Econophysics of growth

It is sometimes saddening to see how Economics is currently being criticized for its failure to predict this and that. While at least economists realize that things are not that simple, non-economists have been really silent in offering concrete alternatives, or at least some that would be workable within a decade. Except for the econophysicists, who have no shortage of wacky ideas. They are always good to brighten your days, making you realize that Economics is after all in much better shape than we think.

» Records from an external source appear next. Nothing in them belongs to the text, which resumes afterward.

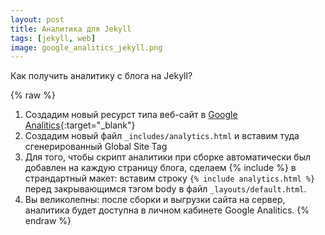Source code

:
 ```yaml
---
layout: post 
title: Аналитика для Jekyll
tags: [jekyll, web]
image: google_analitics_jekyll.png
---
```

Как получить аналитику с блога на Jekyll?

<!--excerpt-->
{% raw %}
1. Создадим новый ресурст типа веб-сайт в [Google Analitics](https://analytics.google.com){:target="_blank"}
2. Создадим новый файл `_includes/analytics.html` и вставим туда сгенерированный Global Site Tag
3. Для того, чтобы скрипт аналитики при сборке автоматически был добавлен на каждую страницу блога, сделаем {% include %} в страндартный макет: вставим строку `{% include analytics.html %}` перед закрывающимся тэгом body в файл `_layouts/default.html`.
4. Вы великолепны: после сборки и выгрузки сайта на сервер, аналитика будет доступна в личном кабинете Google Analitics.
{% endraw %}
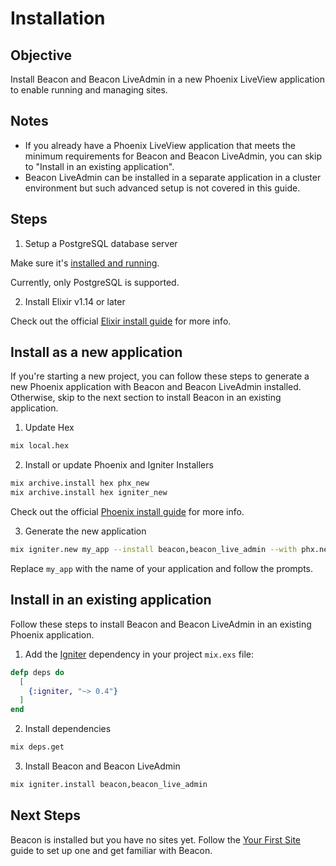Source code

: # Installation

## Objective

Install Beacon and Beacon LiveAdmin in a new Phoenix LiveView application to enable running and managing sites.

## Notes

- If you already have a Phoenix LiveView application that meets the minimum requirements for Beacon and Beacon LiveAdmin, you can skip to "Install in an existing application".
- Beacon LiveAdmin can be installed in a separate application in a cluster environment but such advanced setup is not covered in this guide.

## Steps

1. Setup a PostgreSQL database server

Make sure it's [installed and running](https://wiki.postgresql.org/wiki/Detailed_installation_guides).

Currently, only PostgreSQL is supported.

2. Install Elixir v1.14 or later

Check out the official [Elixir install guide](https://elixir-lang.org/install.html) for more info.

## Install as a new application

If you're starting a new project, you can follow these steps to generate a new Phoenix application with Beacon and Beacon LiveAdmin installed.
Otherwise, skip to the next section to install Beacon in an existing application.

1. Update Hex

  ```sh
  mix local.hex
  ```

2. Install or update Phoenix and Igniter Installers

  ```sh
  mix archive.install hex phx_new
  mix archive.install hex igniter_new
  ```

Check out the official [Phoenix install guide](https://hexdocs.pm/phoenix/installation.html) for more info.

3. Generate the new application

  ```sh
  mix igniter.new my_app --install beacon,beacon_live_admin --with phx.new
  ```

Replace `my_app` with the name of your application and follow the prompts.

## Install in an existing application

Follow these steps to install Beacon and Beacon LiveAdmin in an existing Phoenix application.

1. Add the [Igniter](https://hex.pm/packages/igniter) dependency in your project `mix.exs` file:

  ```elixir
  defp deps do
    [
      {:igniter, "~> 0.4"}
    ]
  end
  ```

2. Install dependencies

  ```sh
  mix deps.get
  ```

3. Install Beacon and Beacon LiveAdmin

  ```sh
  mix igniter.install beacon,beacon_live_admin
  ```

## Next Steps

Beacon is installed but you have no sites yet. Follow the [Your First Site](your-first-site.md) guide to set up one and get familiar with Beacon.
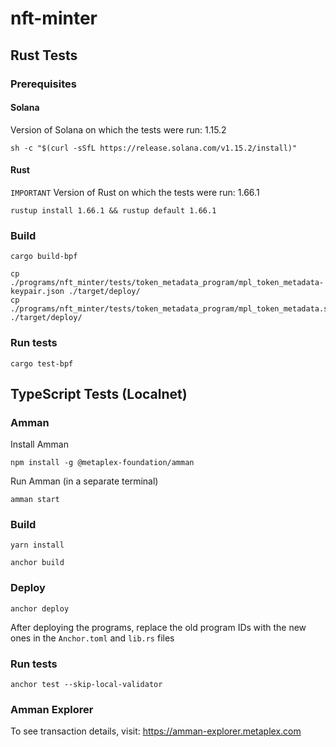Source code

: # nft-minter

## Rust Tests
### Prerequisites
#### Solana
Version of Solana on which the tests were run: 1.15.2
```
sh -c "$(curl -sSfL https://release.solana.com/v1.15.2/install)"
```
#### Rust
`IMPORTANT` Version of Rust on which the tests were run: 1.66.1
```
rustup install 1.66.1 && rustup default 1.66.1
```
### Build
```
cargo build-bpf
```
```
cp ./programs/nft_minter/tests/token_metadata_program/mpl_token_metadata-keypair.json ./target/deploy/
cp ./programs/nft_minter/tests/token_metadata_program/mpl_token_metadata.so ./target/deploy/
```
### Run tests
```
cargo test-bpf
```

## TypeScript Tests (Localnet)
### Amman
Install Amman
```
npm install -g @metaplex-foundation/amman
```
Run Amman (in a separate terminal)
```
amman start
```
### Build
```
yarn install
```
```
anchor build
```
### Deploy
```
anchor deploy
```
After deploying the programs, replace the old program IDs with the new ones in the `Anchor.toml` and `lib.rs` files
### Run tests
```
anchor test --skip-local-validator
```
### Amman Explorer
To see transaction details, visit: https://amman-explorer.metaplex.com
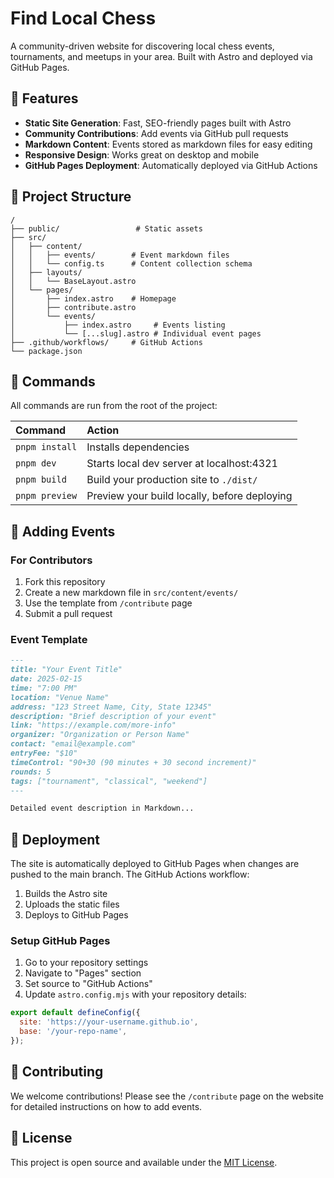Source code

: # Find Local Chess

A community-driven website for discovering local chess events, tournaments, and meetups in your area. Built with Astro and deployed via GitHub Pages.

## 🚀 Features

- **Static Site Generation**: Fast, SEO-friendly pages built with Astro
- **Community Contributions**: Add events via GitHub pull requests
- **Markdown Content**: Events stored as markdown files for easy editing
- **Responsive Design**: Works great on desktop and mobile
- **GitHub Pages Deployment**: Automatically deployed via GitHub Actions

## 📁 Project Structure

```text
/
├── public/                 # Static assets
├── src/
│   ├── content/
│   │   ├── events/        # Event markdown files
│   │   └── config.ts      # Content collection schema
│   ├── layouts/
│   │   └── BaseLayout.astro
│   └── pages/
│       ├── index.astro    # Homepage
│       ├── contribute.astro
│       └── events/
│           ├── index.astro     # Events listing
│           └── [...slug].astro # Individual event pages
├── .github/workflows/     # GitHub Actions
└── package.json
```

## 🧞 Commands

All commands are run from the root of the project:

| Command           | Action                                        |
| :---------------- | :-------------------------------------------- |
| `pnpm install`    | Installs dependencies                         |
| `pnpm dev`        | Starts local dev server at localhost:4321    |
| `pnpm build`      | Build your production site to `./dist/`      |
| `pnpm preview`    | Preview your build locally, before deploying |

## 🎯 Adding Events

### For Contributors

1. Fork this repository
2. Create a new markdown file in `src/content/events/`
3. Use the template from `/contribute` page
4. Submit a pull request

### Event Template

```markdown
---
title: "Your Event Title"
date: 2025-02-15
time: "7:00 PM"
location: "Venue Name"
address: "123 Street Name, City, State 12345"
description: "Brief description of your event"
link: "https://example.com/more-info"
organizer: "Organization or Person Name"
contact: "email@example.com"
entryFee: "$10"
timeControl: "90+30 (90 minutes + 30 second increment)"
rounds: 5
tags: ["tournament", "classical", "weekend"]
---

Detailed event description in Markdown...
```

## 🚀 Deployment

The site is automatically deployed to GitHub Pages when changes are pushed to the main branch. The GitHub Actions workflow:

1. Builds the Astro site
2. Uploads the static files
3. Deploys to GitHub Pages

### Setup GitHub Pages

1. Go to your repository settings
2. Navigate to "Pages" section
3. Set source to "GitHub Actions"
4. Update `astro.config.mjs` with your repository details:

```js
export default defineConfig({
  site: 'https://your-username.github.io',
  base: '/your-repo-name',
});
```

## 🤝 Contributing

We welcome contributions! Please see the `/contribute` page on the website for detailed instructions on how to add events.

## 📝 License

This project is open source and available under the [MIT License](LICENSE).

My latest read was a paper by Hans Danielmeyer and Thomas Martinetz who have come to the realization that Robert Solow's 1956 growth theory is missing leisure and Economics has been in dire straights ever since. Because, you know, there are only 24 hours in a day. How could Macroeconomics have done without labor demand and supply? How could we have missed that long-term per-capita growth depends primarily on labor hours? Actually it does not. Growth accounting reveals that the labor input plays only third fiddle to total factor productivity, physical capital and possibly even human capital. But wait, Danielmeyer and Martinetz are even more innovative than I thought. They discover human capacity, which is general knowledge embodied through education. Quick, someone call Paul Romer.

This is truly path-breaking work we have here. The consequences are immense. As human capacity is limited, after all we are not omnipotent, growth will come to a halt. I eagerly await the authors' discovery of computers and technical progress. There is even a quantitative evaluation of the theory, which has much broader scope than you would expect. Indeed, it can explain the over-valuation of real estate in Japan, the 2008 banking crash can be traced back to policy makers neglecting the trade-off between growth and national wealth, and we face a "convergence crisis" in the 2040's because of stagnant human capacity. Fascinating.

8 comments:

Anonymous said...

I note your distinct lack of references to back up the progress that Economics supposedly has made since 1956.

Vilfredo said...

Going for the low-hanging fruit again? The physicist on the team is well past retirement, which should surprise no one.

Anonymous said...

This paper is absolutely hilarious and sad at the same time. Good entertainment!

Kansan said...

We want an econophysics tag!

Ritholtz said...

Its not that economics cannot predict this data point or that weekly number -- its that they missed the worst recession since the Great Depression, mostly denying it will even while it was already well under way.

The profession also missed the worst US credit crisis in a century, completely blind-sided by what was obvious if you knew how to contextualize the data.

From political bias to physics envy, it is a profession in enormous need of a reboot.

Economic Logician said...

There is now an econophysics tag. By now there is enough material for it.

Economic Logician said...

I do not think Economics suffers from Physics envy, as I detailed in an earlier post. An it is not like no economist has warned about the dangers ahead of the crisis.

Also, I do not like when a whole profession is dismissed for this. Only a small fraction of economists would have anything to do with what lead to this crisis anyway. I hoped this blog would have conveyed that there is much more to Economics than forecasting the stock market.

Anonymous said...

The physicists drew on the economists (Pareto) for power law distributions.